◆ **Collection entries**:
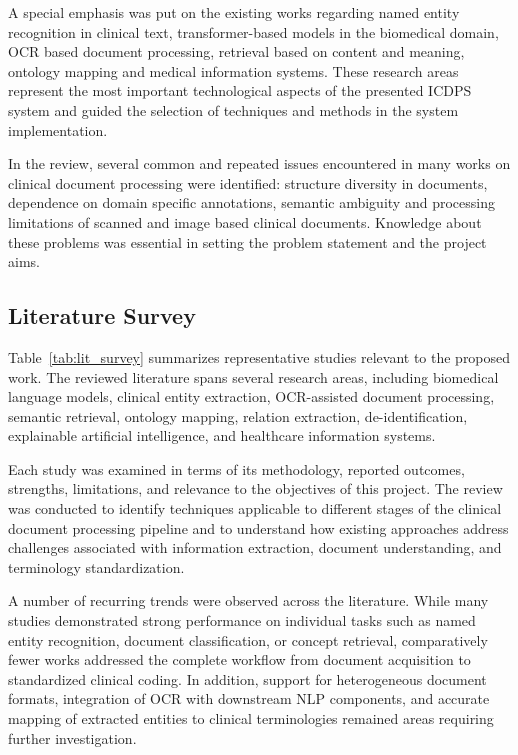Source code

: A special emphasis was put on the existing works regarding named entity recognition in clinical text, transformer-based models in the biomedical domain, OCR based document processing, retrieval based on content and meaning, ontology mapping and medical information systems. These research areas represent the most important technological aspects of the presented ICDPS system and guided the selection of techniques and methods in the system implementation.

In the review, several common and repeated issues encountered in many works on clinical document processing were identified: structure diversity in documents, dependence on domain specific annotations, semantic ambiguity and processing limitations of scanned and image based clinical documents. Knowledge about these problems was essential in setting the problem statement and the project aims.

\subsection[Literature Survey]{\textbf{Literature Survey}}

Table~\ref{tab:lit_survey} summarizes representative studies relevant to the proposed work. The reviewed literature spans several research areas, including biomedical language models, clinical entity extraction, OCR-assisted document processing, semantic retrieval, ontology mapping, relation extraction, de-identification, explainable artificial intelligence, and healthcare information systems.

Each study was examined in terms of its methodology, reported outcomes, strengths, limitations, and relevance to the objectives of this project. The review was conducted to identify techniques applicable to different stages of the clinical document processing pipeline and to understand how existing approaches address challenges associated with information extraction, document understanding, and terminology standardization.

A number of recurring trends were observed across the literature. While many studies demonstrated strong performance on individual tasks such as named entity recognition, document classification, or concept retrieval, comparatively fewer works addressed the complete workflow from document acquisition to standardized clinical coding. In addition, support for heterogeneous document formats, integration of OCR with downstream NLP components, and accurate mapping of extracted entities to clinical terminologies remained areas requiring further investigation.

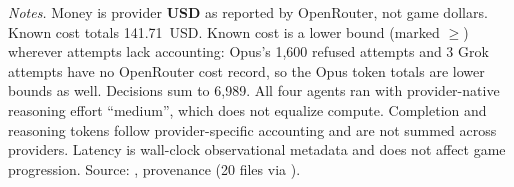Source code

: \begin{landscape}
{\footnotesize\textit{Notes.} Money is provider \textbf{USD} as reported by OpenRouter, not game dollars. Known cost totals 141.71~USD. Known cost is a lower bound (marked $\geq$) wherever attempts lack accounting: Opus's 1,600 refused attempts and 3 Grok attempts have no OpenRouter cost record, so the Opus token totals are lower bounds as well. Decisions sum to 6,989. All four agents ran with provider-native reasoning effort ``medium'', which does not equalize compute. Completion and reasoning tokens follow provider-specific accounting and are not summed across providers. Latency is wall-clock observational metadata and does not affect game progression. Source: , provenance  (20  files via ).\par}

\end{landscape}
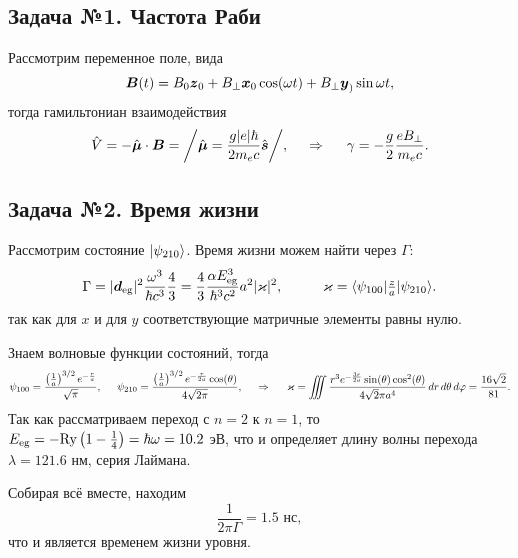 	

\subsection*{Задача №1. Частота Раби} 

Рассмотрим переменное поле, вида
\begin{equation*}
	\mbox{\boldmath $B$}(t) = B_0 \mbox{\boldmath $z$}_0 + B_\bot \mbox{\boldmath $x$}_0 \cos(\omega t) + B_\bot \mbox{\boldmath $y$}_) \sin \omega t,
\end{equation*}
тогда гамильтониан взаимодействия
\begin{equation*}
	\hat{V} = - \hat{\mbox{\boldmath $\mu$}} \cdot \mbox{\boldmath $B$} = \bigg/
		\hat{\mbox{\boldmath $\mu$}} = \frac{g |e| \hbar}{2 m_e c} \hat{\mbox{\boldmath $s$}}
	\bigg/,
	\hspace{0.5cm} \Rightarrow \hspace{0.5cm}
	\gamma = - \frac{g}{2}\frac{e  B_\bot}{m_e c}.
\end{equation*}

\subsection*{Задача №2. Время жизни} 

Рассмотрим состояние $\left| \psi_{210} \right\rangle$. Время жизни можем найти через $\Gamma$:
\begin{equation*}
	\Gamma = |\sub{\vc{d}}{eg}|^2 \frac{\omega^3}{\hbar c^3} \frac{4}{3} =
	\frac{4}{3} \frac{\alpha \sub{E}{eg}^3}{\hbar^3 c^2} a^2 |\varkappa|^2,
	\hspace{10mm}
	\varkappa = \bk{\psi_{100}}[\tfrac{z}{a}]{\psi_{210}}.
\end{equation*}
так как для $x$ и для $y$ соответствующие матричные элементы равны нулю. 

Знаем волновые функции состояний, тогда
\begin{equation*}
	\psi_{100} = \frac{\left(\frac{1}{a}\right)^{3/2} e^{-\frac{r}{a}}}{\sqrt{\pi }},
	\hspace{5mm}
	\psi_{210} = \frac{\left(\frac{1}{a}\right)^{3/2} e^{-\frac{r}{2 a}} \cos (\theta )}{4 \sqrt{2 \pi }},
	\hspace{0.5cm} \Rightarrow \hspace{0.5cm}
	\varkappa = \iiint
	\frac{r^3 e^{-\frac{3 r}{2 a}} \sin (\theta ) \cos ^2(\theta )}{4 \sqrt{2} \pi  a^4}
	\, d r \, d \theta \, d \varphi = 
	\frac{16 \sqrt{2}}{81}.
\end{equation*}
Так как рассматриваем переход с $n=2$ к $n=1$, то $E_{\textnormal{eg}} = -\text{Ry} \left(1 - \frac{1}{4}\right) = \hbar \omega = 10.2$ эВ, что и определяет длину волны перехода $\lambda = 121.6$ нм, серия Лаймана.


Собирая всё вместе, находим
\begin{equation*}
	\frac{1}{2 \pi \Gamma} = 1.5 \text{ нс},
\end{equation*}
что и является временем жизни уровня.
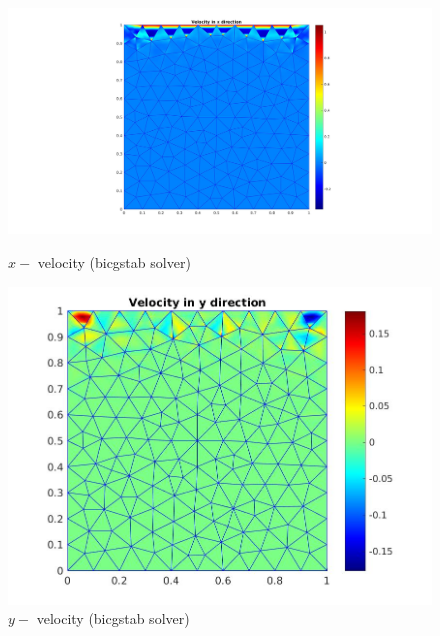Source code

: \documentclass[a4paper]{book}
\begin{document}
\begin{figure}
  \begin{minipage}[c]{0.67\textwidth}
    \includegraphics[width=\textwidth]{lid_bicgstab_vx.jpg}
  \end{minipage}\hfill
  \begin{minipage}[c]{0.3\textwidth}
    \caption{$x-$ velocity (bicgstab solver)} \label{x_vel_stoke_bicgstab_lid}
  \end{minipage}
  \begin{minipage}[c]{0.67\textwidth}
    \includegraphics[width=\textwidth]{lid_bicgstab_vy.jpg}
  \end{minipage}\hfill
  \begin{minipage}[c]{0.3\textwidth}
    \caption{$y-$ velocity (bicgstab solver)} \label{y_vel_stoke_bicgstab_lid}
  \end{minipage}
  \begin{minipage}[c]{0.67\textwidth}

\end{minipage}
\end{figure}
\end{document}
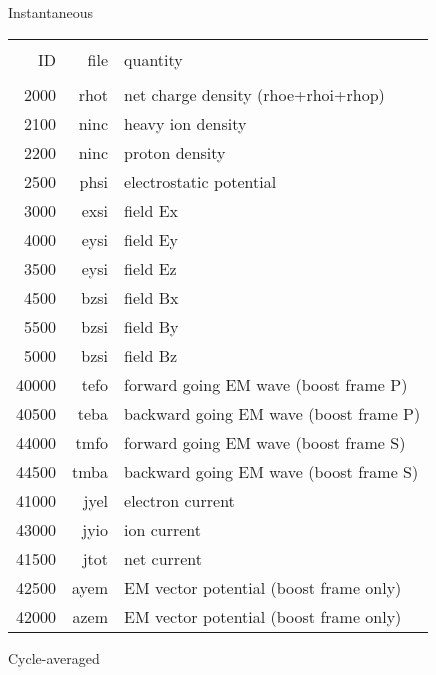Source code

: \documentclass[11pt]{article}
\begin{document}
\noindent Instantaneous\\

\begin{tabular}{rrl}
\hline\\
ID & file & quantity \\
\hline\\
2000 & rhot& net charge density (rhoe+rhoi+rhop) \\ 
2100 & ninc&heavy ion density \\
2200 & ninc&proton density \\
2500 & phsi& electrostatic potential \\
3000 & exsi& field Ex \\
4000 & eysi& field Ey \\
3500 & eysi& field Ez \\
4500 & bzsi& field Bx \\
5500 & bzsi& field By \\
5000 & bzsi& field Bz \\
40000 & tefo& forward going EM wave (boost frame P) \\
40500 & teba& backward going EM wave (boost frame P) \\
44000 & tmfo& forward going EM wave (boost frame S) \\
44500 & tmba& backward going EM wave (boost frame S) \\
41000 & jyel& electron current \\
43000 & jyio& ion current \\
41500 & jtot& net current \\
42500 & ayem& EM vector potential (boost frame only) \\
42000 & azem& EM vector potential (boost frame only) \\
\end{tabular}

\bigskip
\noindent Cycle-averaged\\
\end{document}
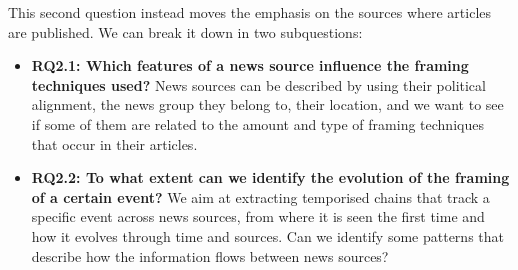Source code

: \vspace{12px}

This second question instead moves the emphasis on the sources where articles are published. We can break it down in two subquestions:

\begin{itemize}
    \item \textbf{RQ2.1: Which features of a news source influence the framing techniques used?}
    News sources can be described by using their political alignment, the news group they belong to, their location, and we want to see if some of them are related to the amount and type of framing techniques that occur in their articles.
    
    \item \textbf{RQ2.2: To what extent can we identify the evolution of the framing of a certain event?}
    We aim at extracting temporised chains that track a specific event across news sources, from where it is seen the first time and how it evolves through time and sources.
    Can we identify some patterns that describe how the information flows between news sources?
    
    
    
\end{itemize}
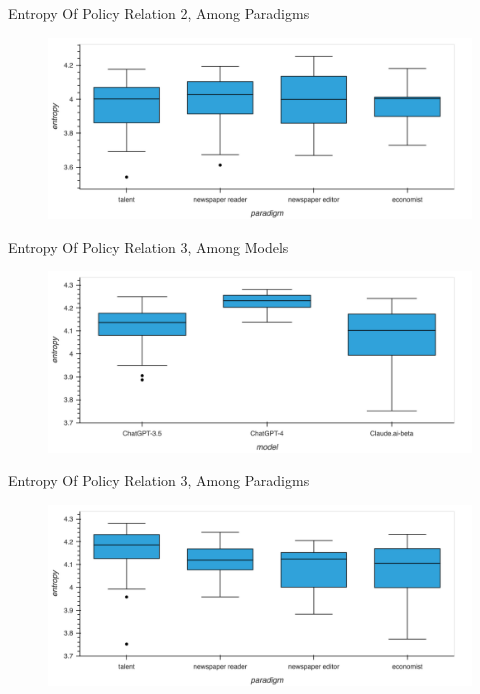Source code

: \documentclass[12pt]{beamer}
\begin{document}
\begin{frame}{Entropy Of Policy Relation 2, Among Paradigms}
\begin{figure}[H]
\centering
\includegraphics[width=11.5cm]{Figures/fig18.png}
\end{figure}
\end{frame}


\begin{frame}{Entropy Of Policy Relation 3, Among Models}
\begin{figure}[H]
\centering
\includegraphics[width=11.5cm]{Figures/fig19.png}
\end{figure}
\end{frame}


\begin{frame}{Entropy Of Policy Relation 3, Among Paradigms}
\begin{figure}[H]
\centering
\includegraphics[width=11.5cm]{Figures/fig20.png}
\end{figure}
\end{frame}
\end{document}
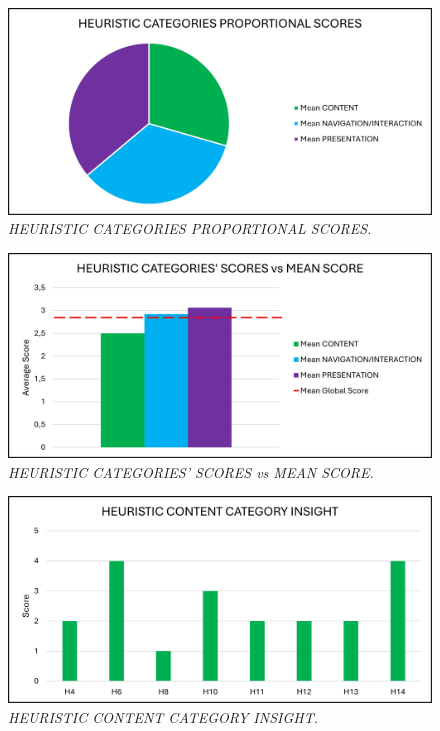 \begin{figure}[h]
	\includegraphics[width=\textwidth]{Visual_illustration_1.jpg}
	\caption{\textit{HEURISTIC CATEGORIES PROPORTIONAL SCORES.}}
	\label{fig:label1}
\end{figure}
\begin{figure}[h]
	\includegraphics[width=\textwidth]{Visual_illustration_2.jpg}
	\caption{\textit{HEURISTIC CATEGORIES' SCORES vs MEAN SCORE.}}
	\label{fig:label2}
\end{figure}
\begin{figure}[h]
	\includegraphics[width=\textwidth]{Visual_illustration_3.jpg}
	\caption{\textit{HEURISTIC CONTENT CATEGORY INSIGHT.}}
	\label{fig:label3}
\end{figure}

◆ **Problem to solve**:
Each line from the beginning of the entries up to and including the one containing "the system implementation." must be restated exactly. Pictures are to be left out.

◆ **Result of the task**:
Source code

: A special emphasis was put on the existing works regarding named entity recognition in clinical text, transformer-based models in the biomedical domain, OCR based document processing, retrieval based on content and meaning, ontology mapping and medical information systems. These research areas represent the most important technological aspects of the presented ICDPS system and guided the selection of techniques and methods in the system implementation.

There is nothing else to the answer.